* **Problem description**
Search the data for the word "contains" and copy every line where it occurs.

* **Records**
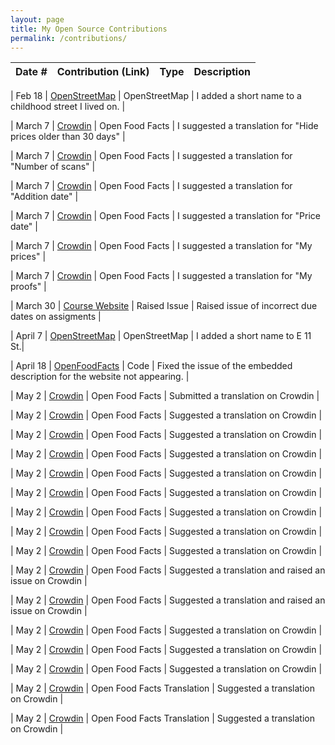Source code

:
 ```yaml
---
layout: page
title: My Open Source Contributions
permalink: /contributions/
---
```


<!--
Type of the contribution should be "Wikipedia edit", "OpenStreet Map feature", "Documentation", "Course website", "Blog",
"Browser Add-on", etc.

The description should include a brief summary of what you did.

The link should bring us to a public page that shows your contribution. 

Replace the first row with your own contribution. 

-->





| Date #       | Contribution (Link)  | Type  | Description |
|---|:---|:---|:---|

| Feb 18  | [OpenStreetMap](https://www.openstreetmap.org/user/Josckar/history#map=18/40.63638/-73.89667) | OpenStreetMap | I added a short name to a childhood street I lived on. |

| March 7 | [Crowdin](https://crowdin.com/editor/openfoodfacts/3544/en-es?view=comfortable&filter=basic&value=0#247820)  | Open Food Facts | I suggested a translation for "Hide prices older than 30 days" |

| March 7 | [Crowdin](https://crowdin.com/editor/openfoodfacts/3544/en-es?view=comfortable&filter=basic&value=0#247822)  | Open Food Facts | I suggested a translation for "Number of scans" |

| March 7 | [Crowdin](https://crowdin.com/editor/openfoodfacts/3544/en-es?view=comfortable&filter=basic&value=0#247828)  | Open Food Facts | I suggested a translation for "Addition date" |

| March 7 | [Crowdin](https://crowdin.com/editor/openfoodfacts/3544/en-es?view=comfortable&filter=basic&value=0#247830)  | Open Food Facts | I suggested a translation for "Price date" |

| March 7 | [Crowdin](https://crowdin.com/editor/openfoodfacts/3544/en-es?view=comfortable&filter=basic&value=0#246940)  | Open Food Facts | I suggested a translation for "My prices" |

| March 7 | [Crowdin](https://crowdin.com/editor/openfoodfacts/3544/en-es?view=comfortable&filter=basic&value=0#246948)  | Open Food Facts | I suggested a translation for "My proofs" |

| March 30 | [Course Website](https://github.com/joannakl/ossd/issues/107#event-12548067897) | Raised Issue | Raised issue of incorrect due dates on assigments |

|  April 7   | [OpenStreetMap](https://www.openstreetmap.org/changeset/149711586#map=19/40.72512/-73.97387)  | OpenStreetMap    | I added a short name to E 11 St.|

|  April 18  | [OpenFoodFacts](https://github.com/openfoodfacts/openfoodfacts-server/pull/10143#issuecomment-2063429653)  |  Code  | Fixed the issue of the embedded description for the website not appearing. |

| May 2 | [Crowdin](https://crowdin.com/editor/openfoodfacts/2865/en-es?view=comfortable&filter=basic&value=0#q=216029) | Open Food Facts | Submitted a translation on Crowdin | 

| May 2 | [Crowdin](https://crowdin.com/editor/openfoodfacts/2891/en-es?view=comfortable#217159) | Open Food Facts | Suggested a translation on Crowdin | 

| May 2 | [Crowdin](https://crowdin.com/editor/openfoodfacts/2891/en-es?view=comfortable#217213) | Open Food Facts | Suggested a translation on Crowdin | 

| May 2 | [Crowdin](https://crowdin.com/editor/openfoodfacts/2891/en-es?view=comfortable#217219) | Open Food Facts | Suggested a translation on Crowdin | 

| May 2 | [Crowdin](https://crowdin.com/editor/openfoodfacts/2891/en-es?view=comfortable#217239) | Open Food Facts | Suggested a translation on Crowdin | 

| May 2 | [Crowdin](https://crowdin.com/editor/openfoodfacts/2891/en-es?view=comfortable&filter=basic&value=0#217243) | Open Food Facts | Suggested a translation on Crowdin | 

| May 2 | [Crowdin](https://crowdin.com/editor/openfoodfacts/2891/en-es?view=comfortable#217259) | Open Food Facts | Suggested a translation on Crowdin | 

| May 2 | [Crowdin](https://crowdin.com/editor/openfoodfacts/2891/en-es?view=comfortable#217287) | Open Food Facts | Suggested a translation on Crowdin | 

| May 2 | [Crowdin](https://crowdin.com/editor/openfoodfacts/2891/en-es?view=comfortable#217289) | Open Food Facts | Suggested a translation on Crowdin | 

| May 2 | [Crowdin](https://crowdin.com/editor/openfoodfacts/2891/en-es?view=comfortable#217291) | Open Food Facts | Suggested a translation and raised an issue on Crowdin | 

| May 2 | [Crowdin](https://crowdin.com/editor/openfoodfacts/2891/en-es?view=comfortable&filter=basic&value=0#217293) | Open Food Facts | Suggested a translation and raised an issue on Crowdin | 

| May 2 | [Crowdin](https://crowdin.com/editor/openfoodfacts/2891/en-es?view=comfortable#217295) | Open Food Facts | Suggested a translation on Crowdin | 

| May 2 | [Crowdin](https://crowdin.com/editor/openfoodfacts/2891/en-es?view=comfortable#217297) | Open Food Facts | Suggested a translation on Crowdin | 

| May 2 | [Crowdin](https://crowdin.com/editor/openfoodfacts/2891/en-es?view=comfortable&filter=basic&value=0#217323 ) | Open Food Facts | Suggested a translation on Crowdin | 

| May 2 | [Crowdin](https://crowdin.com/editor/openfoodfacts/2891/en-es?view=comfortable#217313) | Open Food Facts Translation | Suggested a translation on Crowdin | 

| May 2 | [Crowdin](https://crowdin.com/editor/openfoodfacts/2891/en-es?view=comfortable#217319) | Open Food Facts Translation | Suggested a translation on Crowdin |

--

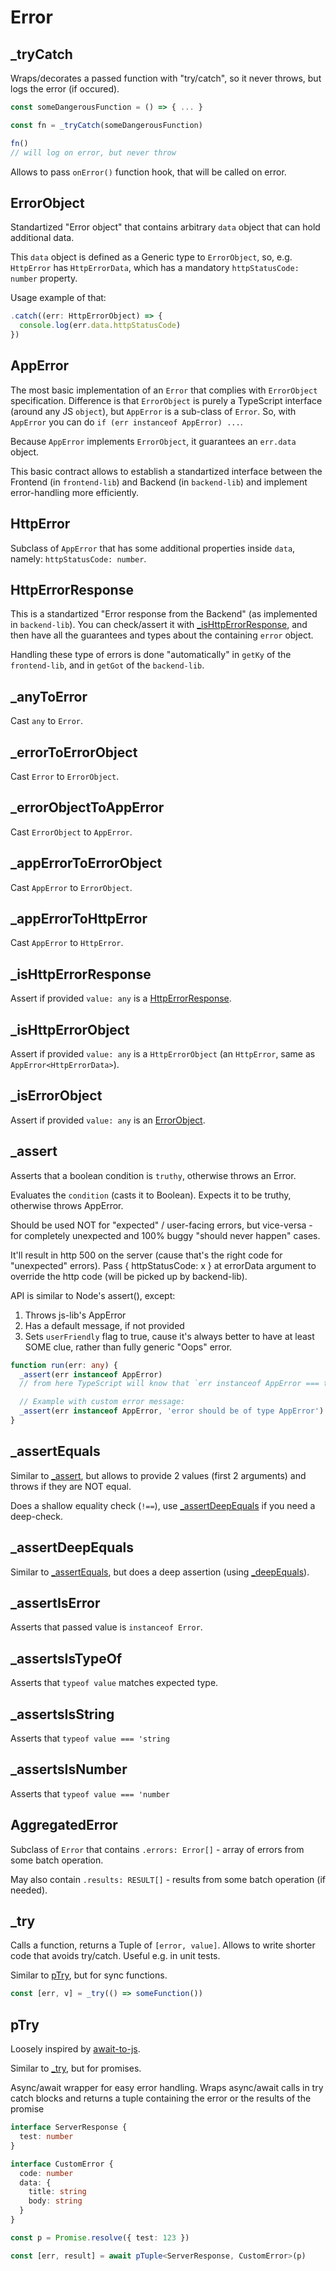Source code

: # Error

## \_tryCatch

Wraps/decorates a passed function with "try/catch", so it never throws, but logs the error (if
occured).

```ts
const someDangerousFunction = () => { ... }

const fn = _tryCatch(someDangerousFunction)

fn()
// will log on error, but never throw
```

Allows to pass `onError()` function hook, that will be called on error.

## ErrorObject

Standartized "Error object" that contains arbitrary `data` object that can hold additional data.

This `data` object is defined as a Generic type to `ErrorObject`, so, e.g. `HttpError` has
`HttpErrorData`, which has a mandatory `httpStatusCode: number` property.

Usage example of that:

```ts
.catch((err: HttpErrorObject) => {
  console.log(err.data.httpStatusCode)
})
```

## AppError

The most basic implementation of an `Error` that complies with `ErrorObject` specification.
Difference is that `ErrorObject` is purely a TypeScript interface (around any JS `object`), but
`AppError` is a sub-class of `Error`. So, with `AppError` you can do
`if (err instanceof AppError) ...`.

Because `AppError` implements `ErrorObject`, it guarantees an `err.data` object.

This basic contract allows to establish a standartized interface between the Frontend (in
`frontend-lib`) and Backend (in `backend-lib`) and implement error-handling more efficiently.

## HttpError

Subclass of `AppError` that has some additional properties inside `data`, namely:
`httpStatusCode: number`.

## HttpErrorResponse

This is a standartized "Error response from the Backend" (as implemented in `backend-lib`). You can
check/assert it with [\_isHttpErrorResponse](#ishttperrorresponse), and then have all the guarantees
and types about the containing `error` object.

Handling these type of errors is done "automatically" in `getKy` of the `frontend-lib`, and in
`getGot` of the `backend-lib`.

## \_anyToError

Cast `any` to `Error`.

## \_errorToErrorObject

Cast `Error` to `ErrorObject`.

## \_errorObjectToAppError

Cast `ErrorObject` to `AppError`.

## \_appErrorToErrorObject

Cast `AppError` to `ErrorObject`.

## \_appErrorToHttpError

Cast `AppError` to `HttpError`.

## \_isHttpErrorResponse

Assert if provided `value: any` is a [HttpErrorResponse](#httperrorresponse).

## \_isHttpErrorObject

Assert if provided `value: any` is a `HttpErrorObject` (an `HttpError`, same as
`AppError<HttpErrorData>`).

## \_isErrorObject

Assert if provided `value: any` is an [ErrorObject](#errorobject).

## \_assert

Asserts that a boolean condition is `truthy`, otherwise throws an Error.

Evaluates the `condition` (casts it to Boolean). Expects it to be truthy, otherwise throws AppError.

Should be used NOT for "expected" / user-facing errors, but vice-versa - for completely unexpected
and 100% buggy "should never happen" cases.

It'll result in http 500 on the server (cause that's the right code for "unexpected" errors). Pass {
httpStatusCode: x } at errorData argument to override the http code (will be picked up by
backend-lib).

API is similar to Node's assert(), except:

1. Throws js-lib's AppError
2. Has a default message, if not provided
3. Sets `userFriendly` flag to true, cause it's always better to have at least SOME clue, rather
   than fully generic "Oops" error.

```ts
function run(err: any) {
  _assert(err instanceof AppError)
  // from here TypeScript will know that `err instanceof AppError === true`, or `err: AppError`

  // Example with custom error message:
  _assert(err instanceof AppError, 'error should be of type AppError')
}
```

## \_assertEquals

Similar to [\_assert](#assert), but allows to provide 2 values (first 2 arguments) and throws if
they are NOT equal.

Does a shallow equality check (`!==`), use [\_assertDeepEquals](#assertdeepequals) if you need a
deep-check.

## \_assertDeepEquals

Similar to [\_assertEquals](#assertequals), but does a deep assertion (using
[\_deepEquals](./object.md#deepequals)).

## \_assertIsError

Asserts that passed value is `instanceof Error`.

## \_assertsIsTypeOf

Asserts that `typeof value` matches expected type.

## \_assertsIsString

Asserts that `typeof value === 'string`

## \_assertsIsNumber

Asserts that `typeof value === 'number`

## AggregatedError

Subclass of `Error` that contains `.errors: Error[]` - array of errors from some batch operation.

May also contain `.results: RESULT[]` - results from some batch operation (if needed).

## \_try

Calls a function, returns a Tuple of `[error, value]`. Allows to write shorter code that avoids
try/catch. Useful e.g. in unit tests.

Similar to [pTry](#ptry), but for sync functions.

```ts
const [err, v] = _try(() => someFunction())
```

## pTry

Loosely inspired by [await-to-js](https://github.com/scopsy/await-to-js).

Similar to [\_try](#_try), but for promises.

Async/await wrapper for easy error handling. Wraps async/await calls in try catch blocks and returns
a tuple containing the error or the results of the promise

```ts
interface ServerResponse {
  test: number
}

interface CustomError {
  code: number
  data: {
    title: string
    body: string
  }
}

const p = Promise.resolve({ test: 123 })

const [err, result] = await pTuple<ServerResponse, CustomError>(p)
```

* **Answer space**
Standartized "Error object" that contains arbitrary `data` object that can hold additional data.
Subclass of `Error` that contains `.errors: Error[]` - array of errors from some batch operation.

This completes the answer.